Another unknown for now is how, if at all, Jersey intends to tax the non-Jersey resident individuals who transfer their pensions to into these new Jersey QROPS. 

At present, UK earners who move to Jersey and bring their pensions with them are taxed at 20% on their pension income, as are those who move to Guernsey.  However, Guernsey’s legislation for third country QROPS is designed to be ‘tax neutral’, that is, it is designed to enable the owners of the pensions to pay tax in their country of residence, and it is expected Jersey will follow this model.

This would turn the heat up on the QROPS industry in the Isle of Man, where pension benefits are now taxed at 20%, up this year from 18%.

125 Jersey QROPS

Jersey already has a significant number of QROPS for a country of 91,000 people, given that only Jersey residents are eligible to make use of them. 

HMRC lists 125 Jersey QROPS on its website, which compares with 212 in Guernsey, where, as mentioned, they have been set up mainly to receive and administer the pensions of people who have left the UK to live in a third country. Hong Kong has 11, Malta three and Slovakia four.

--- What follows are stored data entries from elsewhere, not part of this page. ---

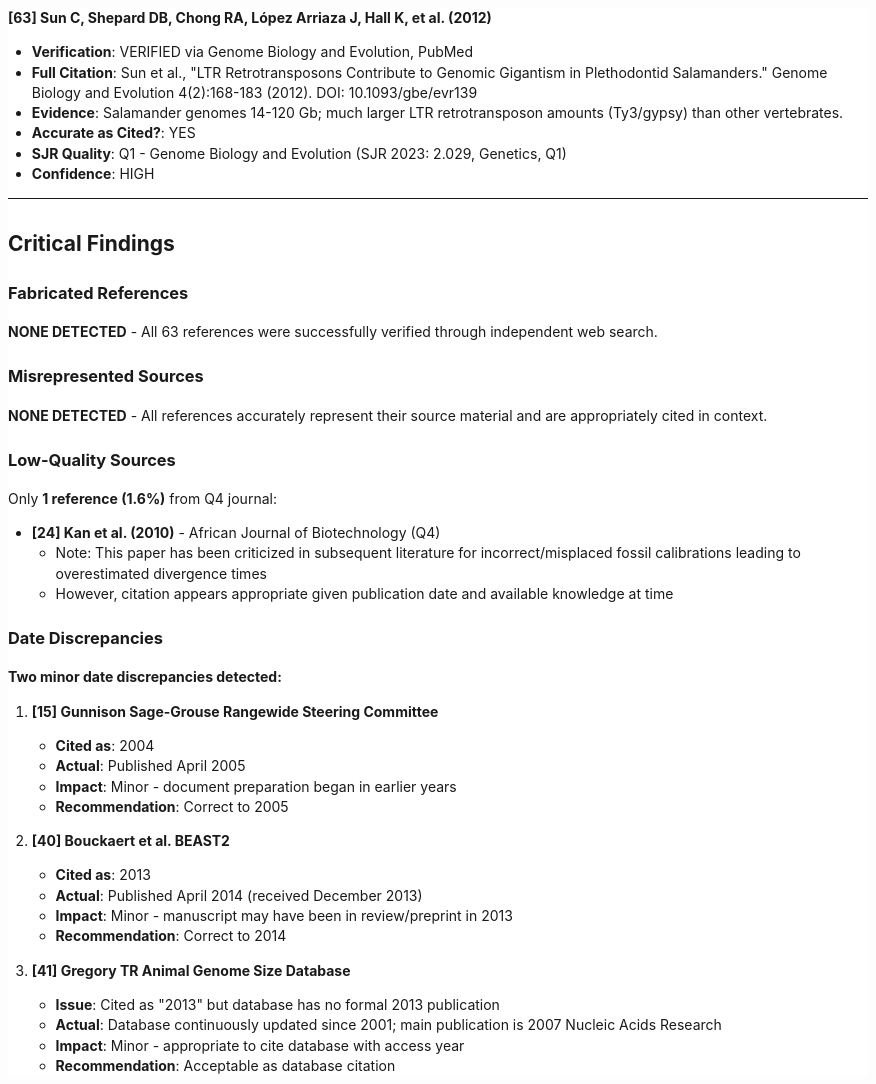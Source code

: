 **[63] Sun C, Shepard DB, Chong RA, López Arriaza J, Hall K, et al. (2012)**
- **Verification**: VERIFIED via Genome Biology and Evolution, PubMed
- **Full Citation**: Sun et al., "LTR Retrotransposons Contribute to Genomic Gigantism in Plethodontid Salamanders." Genome Biology and Evolution 4(2):168-183 (2012). DOI: 10.1093/gbe/evr139
- **Evidence**: Salamander genomes 14-120 Gb; much larger LTR retrotransposon amounts (Ty3/gypsy) than other vertebrates.
- **Accurate as Cited?**: YES
- **SJR Quality**: Q1 - Genome Biology and Evolution (SJR 2023: 2.029, Genetics, Q1)
- **Confidence**: HIGH

---

## Critical Findings

### Fabricated References
**NONE DETECTED** - All 63 references were successfully verified through independent web search.

### Misrepresented Sources
**NONE DETECTED** - All references accurately represent their source material and are appropriately cited in context.

### Low-Quality Sources

Only **1 reference (1.6%)** from Q4 journal:
- **[24] Kan et al. (2010)** - African Journal of Biotechnology (Q4)
  - Note: This paper has been criticized in subsequent literature for incorrect/misplaced fossil calibrations leading to overestimated divergence times
  - However, citation appears appropriate given publication date and available knowledge at time

### Date Discrepancies

**Two minor date discrepancies detected:**

1. **[15] Gunnison Sage-Grouse Rangewide Steering Committee**
   - **Cited as**: 2004
   - **Actual**: Published April 2005
   - **Impact**: Minor - document preparation began in earlier years
   - **Recommendation**: Correct to 2005

2. **[40] Bouckaert et al. BEAST2**
   - **Cited as**: 2013
   - **Actual**: Published April 2014 (received December 2013)
   - **Impact**: Minor - manuscript may have been in review/preprint in 2013
   - **Recommendation**: Correct to 2014

3. **[41] Gregory TR Animal Genome Size Database**
   - **Issue**: Cited as "2013" but database has no formal 2013 publication
   - **Actual**: Database continuously updated since 2001; main publication is 2007 Nucleic Acids Research
   - **Impact**: Minor - appropriate to cite database with access year
   - **Recommendation**: Acceptable as database citation
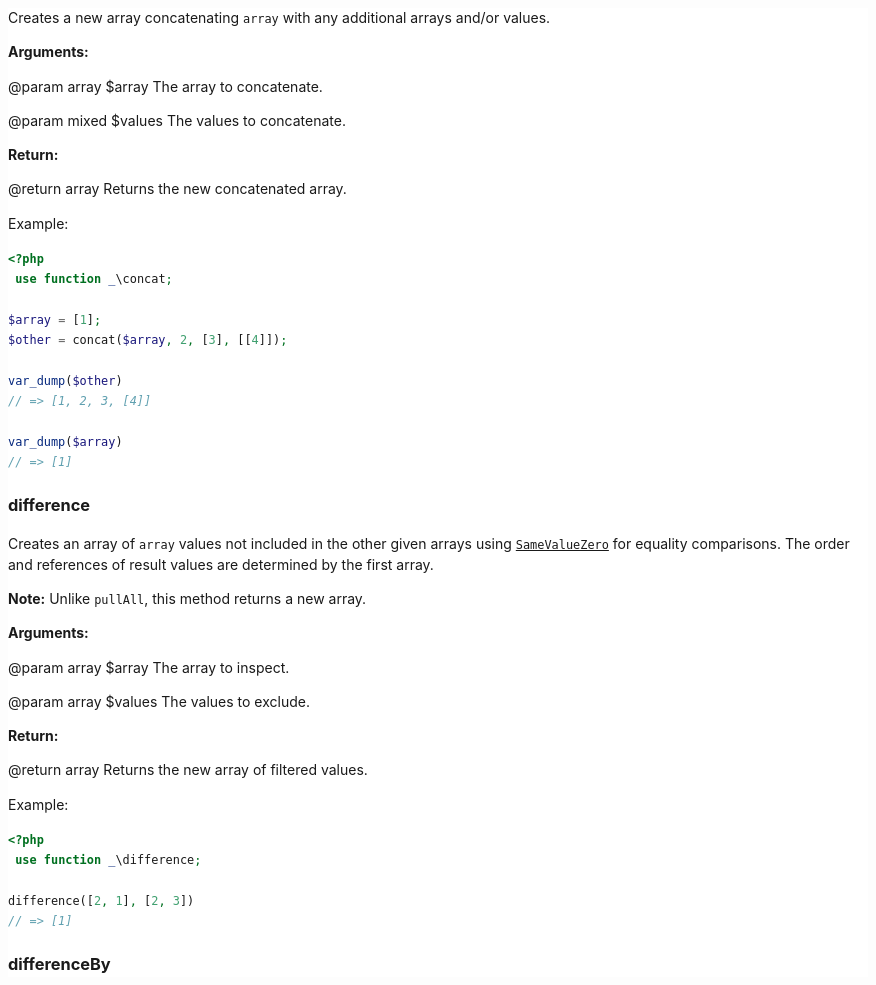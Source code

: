 Creates a new array concatenating `array` with any additional arrays
and/or values.



**Arguments:**

@param array $array The array to concatenate.

@param mixed $values The values to concatenate.



**Return:**

@return array Returns the new concatenated array.

Example:
```php
<?php
 use function _\concat;

$array = [1];
$other = concat($array, 2, [3], [[4]]);

var_dump($other)
// => [1, 2, 3, [4]]

var_dump($array)
// => [1]

```
### difference

Creates an array of `array` values not included in the other given arrays
using [`SameValueZero`](http://ecma-international.org/ecma-262/7.0/#sec-samevaluezero)
for equality comparisons. The order and references of result values are
determined by the first array.

**Note:** Unlike `pullAll`, this method returns a new array.

**Arguments:**

@param array $array The array to inspect.

@param array $values The values to exclude.



**Return:**

@return array Returns the new array of filtered values.

Example:
```php
<?php
 use function _\difference;

difference([2, 1], [2, 3])
// => [1]

```
### differenceBy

QROPS experts say this reflects the fact that Jersey designates as QROPS a range of pension funds that may be for as few as one person, or which are the occupational schemes of certain Jersey businesses, as the names of some of them (Jersey Farmers (Trading) Union Ltd Retirement Benefit Plan) suggest.

Close Asset Management is one company in Guernsey’s QROPS business that already has a Jersey QROPS, which it operates for Jersey residents. Rex Cowley, head of marketing, says that if Jersey does go ahead with changing its law, “we will obviously open up our Jersey scheme to international residents as well. So as an organisation we will basically have a turn-key solution for Jersey straightaway, [and] our clients will get a choice between Guernsey and Jersey.”

Boal & Co managing director Gary Boal, whose Isle of Man-based company has more than 50 Isle of Man QROPS schemes as well as a Guernsey-domiciled master-trust scheme, said he is not fussed about the potential competition.

“The big difficulty is that once you transfer a pension to Jersey it’s very difficult to move it on from there, if ever you need to," Boal said.

"Jersey hasn’t been at the game in relation to pensions [very long], and others are far ahead.  There is a lot more to a good QROPS than the ability to pay gross.

"Worried?  Actually, I’m encouraged, as it will add to the pressure on the IoM authorities to fix the Isle of Man’s pensions tax regime. If this doesn’t do it, what will?"